On 05/21/2010 08:03 AM, Thomas Berg wrote:
> As I have followed some threads lately and also many
> times earlier about the file system in general and PDS(E)s
> in particular I got an (maybe OT) idea.  (Beware! :) )
> 
> The goal is to be able to have any string in general as
> a "data set name"/file name and in particular *nix type
> name/structure.  And that in z/OS native.
> 
> As we have 44 bytes available in the catalog(s), I think we can
> do something like this:
> 
> - Use 16 bytes for a hash (MDM5/SHA-2) of the file name.
> - Use 16 bytes for a hash of the "dir path".
> - Alternatively using 16 bytes hash for the whole string of
> path and file name.  But I think that separate hashes would
> get some performance benefits when handling "directorys".
> - We must probably use an (initial?) byte with e g nulls for avoiding
> collision with the old data set names.
> - As an additional option we could use maybe 4 bytes for file
> version/generation handling.
> 
> E g we have a file "Just a test etc." which have the hash
> x'F296A5AE68F284954EBF47EC5EEFD72E', in the "dir"
> "/First level dir/Second level dir/" which have the hash
> x'847FD35FD88274EC0EDA528E7CD7A65A'.
> 
> So the 44 (?) bytes would maybe look like:
> x'00F296A5AE68F284954EBF47EC5EEFD72E847FD35FD88274EC0EDA528E7CD7A65A0000000000000000000000'.
> 
> Enq:s would then also have the hash as keys etc.
> 
> 
> Am I an idiot or just a typical programmer ?  :)
> Regards,
> Thomas Berg
> _________________________________________
> Thomas Berg   Specialist   A M   SWEDBANK
...

The obvious problem with this of course is that hash functions by their
very nature (mapping a larger domain to a smaller range) cannot be
one-to-one.  They work reliably for such things as symbol table lookup
only because you also have the full string available, both as the search
argument and in the table in order to resolve collisions when two
strings hash to the same value.  A hash value unaccompanied by the full
string does not represent a unique string and is thus ambiguous.
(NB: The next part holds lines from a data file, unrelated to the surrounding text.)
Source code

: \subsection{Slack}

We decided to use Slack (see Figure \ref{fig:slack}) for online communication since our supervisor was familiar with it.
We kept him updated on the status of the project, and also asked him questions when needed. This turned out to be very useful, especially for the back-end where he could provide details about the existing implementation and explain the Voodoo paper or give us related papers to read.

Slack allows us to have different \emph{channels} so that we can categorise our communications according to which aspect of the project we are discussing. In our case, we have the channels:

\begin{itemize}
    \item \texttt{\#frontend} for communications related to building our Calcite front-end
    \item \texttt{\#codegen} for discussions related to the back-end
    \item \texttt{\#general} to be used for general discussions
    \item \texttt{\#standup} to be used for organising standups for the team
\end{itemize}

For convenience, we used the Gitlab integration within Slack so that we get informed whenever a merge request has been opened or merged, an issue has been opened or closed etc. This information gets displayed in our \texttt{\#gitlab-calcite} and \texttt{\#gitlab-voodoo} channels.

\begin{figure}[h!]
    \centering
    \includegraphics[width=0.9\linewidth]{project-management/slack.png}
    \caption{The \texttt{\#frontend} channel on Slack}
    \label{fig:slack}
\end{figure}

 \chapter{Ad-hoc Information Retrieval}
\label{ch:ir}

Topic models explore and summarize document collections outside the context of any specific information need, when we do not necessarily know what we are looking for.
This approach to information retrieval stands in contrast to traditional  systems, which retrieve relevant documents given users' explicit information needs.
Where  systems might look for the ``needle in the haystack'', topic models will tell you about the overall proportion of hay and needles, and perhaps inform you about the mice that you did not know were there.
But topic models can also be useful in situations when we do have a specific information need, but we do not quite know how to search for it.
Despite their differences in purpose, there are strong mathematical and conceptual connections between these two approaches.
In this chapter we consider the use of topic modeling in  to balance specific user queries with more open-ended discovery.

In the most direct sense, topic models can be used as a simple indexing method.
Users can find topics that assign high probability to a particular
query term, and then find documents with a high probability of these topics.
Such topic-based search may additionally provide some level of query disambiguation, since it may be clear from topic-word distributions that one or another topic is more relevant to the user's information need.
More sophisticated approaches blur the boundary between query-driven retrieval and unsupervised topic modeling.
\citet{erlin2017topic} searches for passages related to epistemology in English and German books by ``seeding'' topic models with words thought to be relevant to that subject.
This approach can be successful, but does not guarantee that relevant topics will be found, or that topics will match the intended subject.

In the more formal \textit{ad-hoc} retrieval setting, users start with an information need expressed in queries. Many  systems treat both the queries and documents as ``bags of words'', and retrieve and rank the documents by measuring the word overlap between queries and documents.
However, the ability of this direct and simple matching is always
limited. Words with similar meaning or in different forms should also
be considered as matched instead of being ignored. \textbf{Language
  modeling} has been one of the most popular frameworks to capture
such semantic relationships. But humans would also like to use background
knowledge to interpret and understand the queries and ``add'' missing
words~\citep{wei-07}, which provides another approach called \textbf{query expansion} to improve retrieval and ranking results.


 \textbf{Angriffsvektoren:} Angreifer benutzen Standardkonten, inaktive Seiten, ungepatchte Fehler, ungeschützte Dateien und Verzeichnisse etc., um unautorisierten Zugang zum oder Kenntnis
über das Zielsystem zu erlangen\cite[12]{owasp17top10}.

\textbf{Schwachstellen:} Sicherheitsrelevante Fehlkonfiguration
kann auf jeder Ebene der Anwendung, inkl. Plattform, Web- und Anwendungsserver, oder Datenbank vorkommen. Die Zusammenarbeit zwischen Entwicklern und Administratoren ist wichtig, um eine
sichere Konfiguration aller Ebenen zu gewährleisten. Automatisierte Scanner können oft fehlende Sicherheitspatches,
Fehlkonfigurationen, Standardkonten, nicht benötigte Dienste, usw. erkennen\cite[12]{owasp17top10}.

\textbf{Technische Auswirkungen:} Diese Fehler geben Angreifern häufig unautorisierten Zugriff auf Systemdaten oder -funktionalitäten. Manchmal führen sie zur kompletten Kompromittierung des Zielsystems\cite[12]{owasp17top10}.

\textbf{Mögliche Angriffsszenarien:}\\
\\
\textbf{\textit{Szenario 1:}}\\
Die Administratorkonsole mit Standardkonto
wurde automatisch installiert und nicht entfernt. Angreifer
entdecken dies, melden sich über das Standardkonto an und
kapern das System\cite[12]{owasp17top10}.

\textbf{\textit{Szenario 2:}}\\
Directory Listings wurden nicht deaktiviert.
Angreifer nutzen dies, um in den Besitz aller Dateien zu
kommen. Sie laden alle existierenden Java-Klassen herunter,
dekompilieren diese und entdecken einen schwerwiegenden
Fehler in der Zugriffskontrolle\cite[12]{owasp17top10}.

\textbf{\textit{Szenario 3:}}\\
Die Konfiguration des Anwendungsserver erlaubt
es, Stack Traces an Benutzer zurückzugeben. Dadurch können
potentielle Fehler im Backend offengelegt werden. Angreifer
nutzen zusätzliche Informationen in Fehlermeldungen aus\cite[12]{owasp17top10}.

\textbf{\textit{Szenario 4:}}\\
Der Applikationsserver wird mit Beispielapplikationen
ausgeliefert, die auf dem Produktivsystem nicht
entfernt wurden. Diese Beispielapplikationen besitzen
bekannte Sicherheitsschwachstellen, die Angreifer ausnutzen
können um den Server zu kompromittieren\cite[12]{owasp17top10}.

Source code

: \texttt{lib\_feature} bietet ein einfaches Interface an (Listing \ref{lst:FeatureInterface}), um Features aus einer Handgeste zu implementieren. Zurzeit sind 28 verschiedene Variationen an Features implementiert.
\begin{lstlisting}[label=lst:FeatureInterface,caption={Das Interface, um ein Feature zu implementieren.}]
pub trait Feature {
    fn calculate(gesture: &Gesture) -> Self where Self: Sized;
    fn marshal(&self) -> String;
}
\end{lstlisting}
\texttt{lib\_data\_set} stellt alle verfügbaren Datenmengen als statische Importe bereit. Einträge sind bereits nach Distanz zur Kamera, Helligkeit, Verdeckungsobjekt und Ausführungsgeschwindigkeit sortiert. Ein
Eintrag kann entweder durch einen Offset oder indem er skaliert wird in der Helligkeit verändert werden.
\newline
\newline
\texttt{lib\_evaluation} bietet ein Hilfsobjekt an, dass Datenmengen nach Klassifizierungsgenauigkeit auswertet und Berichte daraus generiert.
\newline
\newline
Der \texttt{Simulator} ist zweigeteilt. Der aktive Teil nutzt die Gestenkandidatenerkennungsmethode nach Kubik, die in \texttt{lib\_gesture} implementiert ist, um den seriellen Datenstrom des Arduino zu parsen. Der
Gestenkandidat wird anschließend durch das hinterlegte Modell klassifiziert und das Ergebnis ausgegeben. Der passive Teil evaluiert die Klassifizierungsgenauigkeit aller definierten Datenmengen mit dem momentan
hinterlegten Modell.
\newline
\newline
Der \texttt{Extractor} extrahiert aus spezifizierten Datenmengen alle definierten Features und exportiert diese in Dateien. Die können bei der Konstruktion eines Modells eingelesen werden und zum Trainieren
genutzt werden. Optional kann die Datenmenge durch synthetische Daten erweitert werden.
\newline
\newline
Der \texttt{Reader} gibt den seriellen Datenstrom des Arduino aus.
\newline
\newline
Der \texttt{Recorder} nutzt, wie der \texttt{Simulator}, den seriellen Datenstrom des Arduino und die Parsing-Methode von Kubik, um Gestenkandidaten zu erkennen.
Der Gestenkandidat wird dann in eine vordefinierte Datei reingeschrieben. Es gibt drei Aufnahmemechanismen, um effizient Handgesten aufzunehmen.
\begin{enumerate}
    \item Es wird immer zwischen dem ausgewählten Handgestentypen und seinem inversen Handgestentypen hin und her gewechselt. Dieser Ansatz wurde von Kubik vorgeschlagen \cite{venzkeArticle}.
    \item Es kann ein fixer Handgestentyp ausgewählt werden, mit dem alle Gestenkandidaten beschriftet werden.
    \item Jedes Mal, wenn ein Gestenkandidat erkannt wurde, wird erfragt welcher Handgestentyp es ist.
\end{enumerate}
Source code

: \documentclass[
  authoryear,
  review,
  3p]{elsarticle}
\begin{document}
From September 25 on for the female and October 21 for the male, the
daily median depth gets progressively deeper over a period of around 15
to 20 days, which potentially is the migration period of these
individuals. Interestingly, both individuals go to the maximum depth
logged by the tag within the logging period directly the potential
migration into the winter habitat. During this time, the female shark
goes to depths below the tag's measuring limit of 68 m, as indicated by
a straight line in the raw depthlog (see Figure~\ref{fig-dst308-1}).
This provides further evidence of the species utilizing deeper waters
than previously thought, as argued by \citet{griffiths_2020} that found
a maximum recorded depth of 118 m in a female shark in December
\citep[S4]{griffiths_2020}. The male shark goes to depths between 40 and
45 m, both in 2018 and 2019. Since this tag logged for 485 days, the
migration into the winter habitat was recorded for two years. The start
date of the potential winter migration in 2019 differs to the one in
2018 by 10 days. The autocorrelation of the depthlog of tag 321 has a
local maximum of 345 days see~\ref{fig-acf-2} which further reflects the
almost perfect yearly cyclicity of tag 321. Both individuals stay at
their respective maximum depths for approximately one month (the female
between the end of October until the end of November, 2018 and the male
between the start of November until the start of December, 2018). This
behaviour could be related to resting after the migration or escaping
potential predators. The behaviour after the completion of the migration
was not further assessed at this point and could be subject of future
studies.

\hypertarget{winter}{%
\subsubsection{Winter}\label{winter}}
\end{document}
Most programmers/users would not find it acceptable to request a
read/update/enqueue on "file a" and have it give the same results as a
reference to some unknown and unrelated "file x", just because they
happened to hash to the same value.

If the hash function mapped to an equal or larger range, then it would
be possible to have uniqueness; but then the hash value would require
more bits to represent it than the original string of symbols and
nothing would be gained by the substitution.